Exercise instructions: Copy each line of the data that has "vect" in it.

Data for this exercise:
*** Begin section ***
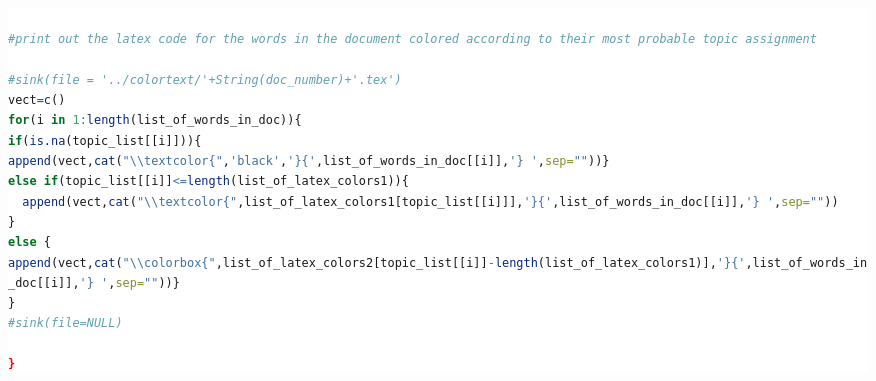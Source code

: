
 ``` r

#print out the latex code for the words in the document colored according to their most probable topic assignment

#sink(file = '../colortext/'+String(doc_number)+'.tex')
vect=c()
for(i in 1:length(list_of_words_in_doc)){
if(is.na(topic_list[[i]])){
append(vect,cat("\\textcolor{",'black','}{',list_of_words_in_doc[[i]],'} ',sep=""))}
else if(topic_list[[i]]<=length(list_of_latex_colors1)){
  append(vect,cat("\\textcolor{",list_of_latex_colors1[topic_list[[i]]],'}{',list_of_words_in_doc[[i]],'} ',sep=""))
}
else {
append(vect,cat("\\colorbox{",list_of_latex_colors2[topic_list[[i]]-length(list_of_latex_colors1)],'}{',list_of_words_in_doc[[i]],'} ',sep=""))}
}
#sink(file=NULL)

}
```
*** End section ***
Written solution:
vect=c()
append(vect,cat("\\textcolor{",'black','}{',list_of_words_in_doc[[i]],'} ',sep=""))}
  append(vect,cat("\\textcolor{",list_of_latex_colors1[topic_list[[i]]],'}{',list_of_words_in_doc[[i]],'} ',sep=""))
append(vect,cat("\\colorbox{",list_of_latex_colors2[topic_list[[i]]-length(list_of_latex_colors1)],'}{',list_of_words_in_doc[[i]],'} ',sep=""))}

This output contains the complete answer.